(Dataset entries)
——————

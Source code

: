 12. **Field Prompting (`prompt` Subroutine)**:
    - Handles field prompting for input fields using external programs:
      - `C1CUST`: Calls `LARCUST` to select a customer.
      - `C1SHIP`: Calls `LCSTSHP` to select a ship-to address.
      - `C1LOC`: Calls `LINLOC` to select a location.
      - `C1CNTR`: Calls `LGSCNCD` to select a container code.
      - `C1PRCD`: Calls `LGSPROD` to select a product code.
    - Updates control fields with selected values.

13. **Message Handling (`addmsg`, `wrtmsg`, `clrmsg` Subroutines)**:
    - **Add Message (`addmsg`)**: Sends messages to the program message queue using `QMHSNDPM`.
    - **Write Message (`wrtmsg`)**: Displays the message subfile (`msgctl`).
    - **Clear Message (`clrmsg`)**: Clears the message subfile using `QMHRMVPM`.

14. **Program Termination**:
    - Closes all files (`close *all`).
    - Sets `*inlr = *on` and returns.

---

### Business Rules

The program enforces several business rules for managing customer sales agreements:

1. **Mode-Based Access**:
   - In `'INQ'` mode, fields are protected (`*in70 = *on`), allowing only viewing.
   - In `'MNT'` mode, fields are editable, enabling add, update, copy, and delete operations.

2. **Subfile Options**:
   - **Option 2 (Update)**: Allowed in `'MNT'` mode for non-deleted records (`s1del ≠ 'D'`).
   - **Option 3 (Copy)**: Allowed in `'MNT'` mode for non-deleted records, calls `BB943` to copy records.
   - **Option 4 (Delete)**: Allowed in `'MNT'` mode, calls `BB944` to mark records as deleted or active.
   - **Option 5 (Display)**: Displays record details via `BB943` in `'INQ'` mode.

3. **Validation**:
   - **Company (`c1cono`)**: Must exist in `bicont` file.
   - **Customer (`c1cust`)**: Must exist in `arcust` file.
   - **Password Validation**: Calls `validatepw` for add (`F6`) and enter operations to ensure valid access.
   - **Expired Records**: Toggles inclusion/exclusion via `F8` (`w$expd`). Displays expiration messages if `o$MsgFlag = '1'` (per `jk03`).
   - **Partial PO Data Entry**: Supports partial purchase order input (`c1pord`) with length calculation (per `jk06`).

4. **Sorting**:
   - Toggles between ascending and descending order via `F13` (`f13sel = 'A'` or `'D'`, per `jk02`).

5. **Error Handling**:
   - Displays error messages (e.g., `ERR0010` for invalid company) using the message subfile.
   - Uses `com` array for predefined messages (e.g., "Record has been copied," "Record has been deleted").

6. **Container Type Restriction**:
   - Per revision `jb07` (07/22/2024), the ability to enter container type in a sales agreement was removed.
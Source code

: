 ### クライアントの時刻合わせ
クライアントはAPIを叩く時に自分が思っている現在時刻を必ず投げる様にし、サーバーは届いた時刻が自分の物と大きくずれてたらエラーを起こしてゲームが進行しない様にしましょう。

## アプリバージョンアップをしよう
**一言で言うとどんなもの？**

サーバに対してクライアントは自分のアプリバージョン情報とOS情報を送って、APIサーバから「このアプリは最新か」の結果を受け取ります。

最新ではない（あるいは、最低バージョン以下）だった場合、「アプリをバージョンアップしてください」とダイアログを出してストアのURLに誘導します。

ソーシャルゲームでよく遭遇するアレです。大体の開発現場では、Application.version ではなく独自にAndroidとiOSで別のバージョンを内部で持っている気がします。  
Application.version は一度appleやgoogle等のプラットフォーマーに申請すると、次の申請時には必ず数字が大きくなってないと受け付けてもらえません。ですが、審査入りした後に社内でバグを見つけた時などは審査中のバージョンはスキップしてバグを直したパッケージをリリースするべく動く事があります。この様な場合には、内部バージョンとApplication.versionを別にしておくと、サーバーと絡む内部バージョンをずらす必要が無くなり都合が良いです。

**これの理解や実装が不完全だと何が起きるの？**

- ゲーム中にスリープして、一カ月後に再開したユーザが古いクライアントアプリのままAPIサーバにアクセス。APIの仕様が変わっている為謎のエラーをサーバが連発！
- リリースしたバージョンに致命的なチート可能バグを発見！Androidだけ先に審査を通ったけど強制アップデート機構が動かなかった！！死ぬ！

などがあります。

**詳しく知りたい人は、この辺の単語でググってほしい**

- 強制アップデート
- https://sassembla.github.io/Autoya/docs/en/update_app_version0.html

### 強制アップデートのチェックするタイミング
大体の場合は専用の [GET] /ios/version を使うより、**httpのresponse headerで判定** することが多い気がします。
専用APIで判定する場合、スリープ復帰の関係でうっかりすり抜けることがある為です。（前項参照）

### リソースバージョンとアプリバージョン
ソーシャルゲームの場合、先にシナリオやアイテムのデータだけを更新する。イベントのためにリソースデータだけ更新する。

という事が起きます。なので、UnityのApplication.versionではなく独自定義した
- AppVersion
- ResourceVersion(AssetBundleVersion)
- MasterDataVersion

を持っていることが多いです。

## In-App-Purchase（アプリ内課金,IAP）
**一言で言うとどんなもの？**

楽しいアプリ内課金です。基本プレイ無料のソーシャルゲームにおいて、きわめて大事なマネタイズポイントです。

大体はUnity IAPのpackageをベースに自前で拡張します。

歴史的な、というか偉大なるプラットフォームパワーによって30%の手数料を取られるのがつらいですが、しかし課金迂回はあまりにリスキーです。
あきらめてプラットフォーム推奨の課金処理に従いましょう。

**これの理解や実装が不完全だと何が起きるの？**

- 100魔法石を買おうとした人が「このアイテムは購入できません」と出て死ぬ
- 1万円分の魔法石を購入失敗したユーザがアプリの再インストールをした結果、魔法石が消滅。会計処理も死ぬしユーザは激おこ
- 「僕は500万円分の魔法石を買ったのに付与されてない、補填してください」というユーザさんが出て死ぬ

——————

Your instructions → Retype exactly the lines above, from the one with "- **Option 3" through the one with "- **Option 4", inclusive.

Response →
   - **Option 3 (Copy)**: Allowed in `'MNT'` mode for non-deleted records, calls `BB943` to copy records.
   - **Option 4 (Delete)**: Allowed in `'MNT'` mode, calls `BB944` to mark records as deleted or active.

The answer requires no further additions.